[MATERIAL TO PROCESS — start]

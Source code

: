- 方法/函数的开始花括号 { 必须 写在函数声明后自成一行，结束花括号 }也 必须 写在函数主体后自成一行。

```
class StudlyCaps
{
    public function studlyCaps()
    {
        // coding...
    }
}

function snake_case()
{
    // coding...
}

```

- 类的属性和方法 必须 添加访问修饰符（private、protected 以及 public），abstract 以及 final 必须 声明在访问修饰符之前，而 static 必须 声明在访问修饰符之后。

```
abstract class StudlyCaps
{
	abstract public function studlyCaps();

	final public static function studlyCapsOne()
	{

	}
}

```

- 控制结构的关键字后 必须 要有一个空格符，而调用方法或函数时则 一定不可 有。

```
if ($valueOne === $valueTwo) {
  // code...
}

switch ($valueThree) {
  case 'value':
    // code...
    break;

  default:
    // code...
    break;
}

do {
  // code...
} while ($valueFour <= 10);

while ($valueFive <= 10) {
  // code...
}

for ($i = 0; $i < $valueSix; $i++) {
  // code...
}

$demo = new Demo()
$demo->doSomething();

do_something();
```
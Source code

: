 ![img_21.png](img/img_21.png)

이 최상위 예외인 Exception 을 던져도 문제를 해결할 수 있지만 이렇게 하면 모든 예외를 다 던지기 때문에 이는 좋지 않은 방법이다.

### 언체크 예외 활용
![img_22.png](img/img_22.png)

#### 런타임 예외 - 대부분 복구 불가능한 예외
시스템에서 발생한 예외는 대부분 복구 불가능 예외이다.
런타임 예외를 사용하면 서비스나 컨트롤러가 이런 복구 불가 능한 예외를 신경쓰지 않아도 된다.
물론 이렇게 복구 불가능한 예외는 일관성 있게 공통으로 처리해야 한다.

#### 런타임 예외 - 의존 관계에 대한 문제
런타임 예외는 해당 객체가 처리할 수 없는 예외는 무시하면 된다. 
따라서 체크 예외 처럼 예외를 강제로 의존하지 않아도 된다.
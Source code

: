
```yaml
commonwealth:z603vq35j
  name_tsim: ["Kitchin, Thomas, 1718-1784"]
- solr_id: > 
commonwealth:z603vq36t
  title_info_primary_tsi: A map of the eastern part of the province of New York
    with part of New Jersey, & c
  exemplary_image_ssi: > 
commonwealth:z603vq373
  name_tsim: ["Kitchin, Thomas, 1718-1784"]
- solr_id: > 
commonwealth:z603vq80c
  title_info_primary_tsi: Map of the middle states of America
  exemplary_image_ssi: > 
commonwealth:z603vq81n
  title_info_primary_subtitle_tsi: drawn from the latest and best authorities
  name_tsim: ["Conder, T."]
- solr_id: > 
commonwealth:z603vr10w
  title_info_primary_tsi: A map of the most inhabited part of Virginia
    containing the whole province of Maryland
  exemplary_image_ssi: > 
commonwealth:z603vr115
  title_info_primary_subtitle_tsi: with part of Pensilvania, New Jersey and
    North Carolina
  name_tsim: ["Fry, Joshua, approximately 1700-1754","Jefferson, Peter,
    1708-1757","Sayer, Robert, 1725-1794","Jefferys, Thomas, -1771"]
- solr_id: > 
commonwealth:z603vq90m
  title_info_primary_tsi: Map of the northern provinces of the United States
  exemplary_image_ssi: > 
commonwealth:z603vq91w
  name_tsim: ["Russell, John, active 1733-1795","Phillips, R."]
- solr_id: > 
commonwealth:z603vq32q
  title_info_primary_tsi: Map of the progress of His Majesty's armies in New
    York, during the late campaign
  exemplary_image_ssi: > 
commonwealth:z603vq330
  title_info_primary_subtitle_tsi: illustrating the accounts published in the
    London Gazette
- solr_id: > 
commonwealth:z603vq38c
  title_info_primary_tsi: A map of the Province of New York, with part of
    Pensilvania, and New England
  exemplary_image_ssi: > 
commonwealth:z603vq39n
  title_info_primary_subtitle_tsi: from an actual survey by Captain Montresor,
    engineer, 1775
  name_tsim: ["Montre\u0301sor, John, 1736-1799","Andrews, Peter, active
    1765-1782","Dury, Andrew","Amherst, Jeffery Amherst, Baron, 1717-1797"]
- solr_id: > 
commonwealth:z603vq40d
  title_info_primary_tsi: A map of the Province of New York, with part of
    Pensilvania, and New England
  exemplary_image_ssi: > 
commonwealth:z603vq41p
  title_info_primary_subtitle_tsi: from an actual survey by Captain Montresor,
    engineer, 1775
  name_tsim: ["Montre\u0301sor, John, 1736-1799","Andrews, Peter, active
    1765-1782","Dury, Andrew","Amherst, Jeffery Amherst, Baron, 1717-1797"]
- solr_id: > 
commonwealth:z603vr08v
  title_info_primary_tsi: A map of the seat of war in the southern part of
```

[MATERIAL TO PROCESS — finish]
[MATERIAL TO PROCESS — start]

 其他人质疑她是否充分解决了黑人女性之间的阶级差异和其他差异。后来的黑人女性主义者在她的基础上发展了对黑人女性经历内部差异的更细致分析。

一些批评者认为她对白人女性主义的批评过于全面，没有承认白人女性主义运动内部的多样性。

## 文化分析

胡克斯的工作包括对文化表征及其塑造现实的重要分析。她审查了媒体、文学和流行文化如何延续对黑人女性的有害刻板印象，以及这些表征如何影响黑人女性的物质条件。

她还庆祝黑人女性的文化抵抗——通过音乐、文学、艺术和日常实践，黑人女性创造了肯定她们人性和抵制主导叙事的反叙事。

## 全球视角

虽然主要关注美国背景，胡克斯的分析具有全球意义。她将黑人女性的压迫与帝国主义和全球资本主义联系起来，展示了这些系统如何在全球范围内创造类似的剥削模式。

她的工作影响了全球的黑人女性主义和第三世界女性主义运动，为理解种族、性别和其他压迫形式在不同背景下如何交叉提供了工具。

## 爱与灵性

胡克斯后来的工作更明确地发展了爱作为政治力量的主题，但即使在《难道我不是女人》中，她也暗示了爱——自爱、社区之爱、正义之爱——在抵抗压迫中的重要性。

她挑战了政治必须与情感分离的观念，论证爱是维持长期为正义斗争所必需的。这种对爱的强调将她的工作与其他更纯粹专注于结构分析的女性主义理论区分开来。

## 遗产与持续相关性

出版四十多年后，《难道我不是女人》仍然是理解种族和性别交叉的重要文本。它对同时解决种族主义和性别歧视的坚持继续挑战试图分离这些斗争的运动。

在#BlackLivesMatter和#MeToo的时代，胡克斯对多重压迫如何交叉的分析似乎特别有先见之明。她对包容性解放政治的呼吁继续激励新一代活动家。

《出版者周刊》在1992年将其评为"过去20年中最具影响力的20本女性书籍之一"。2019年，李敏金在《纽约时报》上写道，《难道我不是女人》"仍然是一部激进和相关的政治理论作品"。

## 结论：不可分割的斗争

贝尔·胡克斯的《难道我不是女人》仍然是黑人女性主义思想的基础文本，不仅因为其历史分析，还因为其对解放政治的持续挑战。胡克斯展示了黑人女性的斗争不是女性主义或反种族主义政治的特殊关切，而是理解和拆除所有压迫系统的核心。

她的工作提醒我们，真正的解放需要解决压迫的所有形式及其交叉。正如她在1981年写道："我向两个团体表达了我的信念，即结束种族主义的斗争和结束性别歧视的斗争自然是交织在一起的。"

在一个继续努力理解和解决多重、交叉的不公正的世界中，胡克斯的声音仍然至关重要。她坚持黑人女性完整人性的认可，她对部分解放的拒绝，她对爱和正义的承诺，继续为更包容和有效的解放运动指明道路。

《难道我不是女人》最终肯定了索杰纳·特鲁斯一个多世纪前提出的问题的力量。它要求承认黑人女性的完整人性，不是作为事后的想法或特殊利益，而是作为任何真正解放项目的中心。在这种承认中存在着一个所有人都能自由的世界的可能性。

[MATERIAL TO PROCESS — finish]
[MATERIAL TO PROCESS — start]

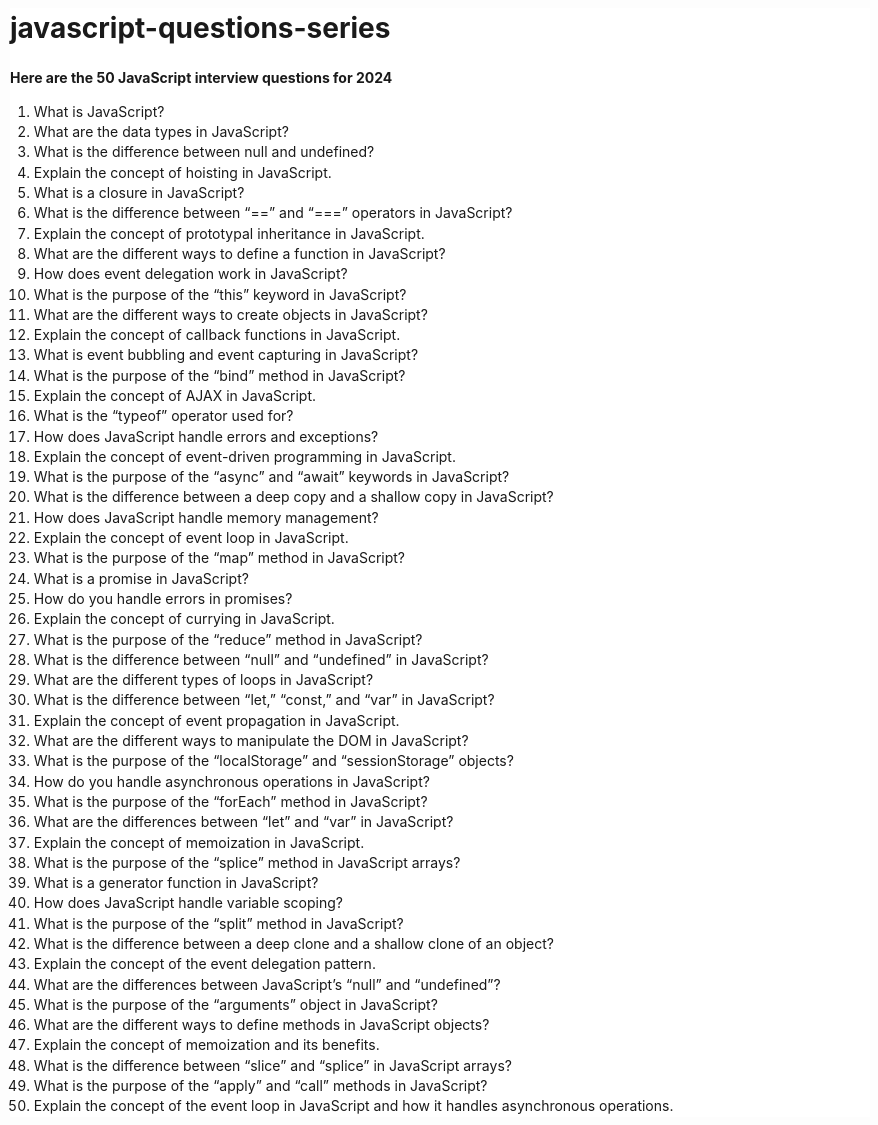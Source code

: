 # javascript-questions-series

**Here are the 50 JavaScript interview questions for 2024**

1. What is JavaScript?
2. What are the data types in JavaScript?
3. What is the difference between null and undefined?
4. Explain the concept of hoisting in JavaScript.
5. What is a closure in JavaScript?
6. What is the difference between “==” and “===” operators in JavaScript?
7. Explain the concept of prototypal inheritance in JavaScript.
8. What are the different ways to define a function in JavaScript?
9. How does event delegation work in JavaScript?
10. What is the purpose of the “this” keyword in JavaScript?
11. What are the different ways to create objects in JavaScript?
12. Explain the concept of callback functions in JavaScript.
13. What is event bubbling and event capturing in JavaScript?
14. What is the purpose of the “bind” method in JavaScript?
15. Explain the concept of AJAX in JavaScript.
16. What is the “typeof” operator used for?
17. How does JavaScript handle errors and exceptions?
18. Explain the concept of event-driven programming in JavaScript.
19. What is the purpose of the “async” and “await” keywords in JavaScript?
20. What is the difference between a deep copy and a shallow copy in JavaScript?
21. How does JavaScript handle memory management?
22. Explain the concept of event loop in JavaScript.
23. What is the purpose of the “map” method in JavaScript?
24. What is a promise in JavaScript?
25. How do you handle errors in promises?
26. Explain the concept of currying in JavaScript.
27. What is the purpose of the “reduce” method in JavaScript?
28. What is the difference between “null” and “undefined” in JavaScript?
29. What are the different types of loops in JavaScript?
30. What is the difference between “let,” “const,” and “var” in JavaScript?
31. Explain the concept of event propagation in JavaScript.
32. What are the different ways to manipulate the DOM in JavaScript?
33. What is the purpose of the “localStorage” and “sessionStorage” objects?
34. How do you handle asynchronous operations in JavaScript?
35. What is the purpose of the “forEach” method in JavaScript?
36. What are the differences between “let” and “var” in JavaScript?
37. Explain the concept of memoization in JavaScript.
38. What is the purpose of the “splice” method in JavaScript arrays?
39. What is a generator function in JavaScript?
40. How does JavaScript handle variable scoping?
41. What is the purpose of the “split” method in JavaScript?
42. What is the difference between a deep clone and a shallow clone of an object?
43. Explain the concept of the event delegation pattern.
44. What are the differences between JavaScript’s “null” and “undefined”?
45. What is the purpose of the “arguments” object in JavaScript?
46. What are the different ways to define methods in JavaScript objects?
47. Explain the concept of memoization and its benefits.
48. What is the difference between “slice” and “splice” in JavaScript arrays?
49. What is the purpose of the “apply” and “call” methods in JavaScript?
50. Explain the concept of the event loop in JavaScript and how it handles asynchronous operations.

[MATERIAL TO PROCESS — finish]

Look through the entries and return each line that has the word "methods" in it.

:: SOLUTION FOR THIS TASK ::
46. What are the different ways to define methods in JavaScript objects?
49. What is the purpose of the “apply” and “call” methods in JavaScript?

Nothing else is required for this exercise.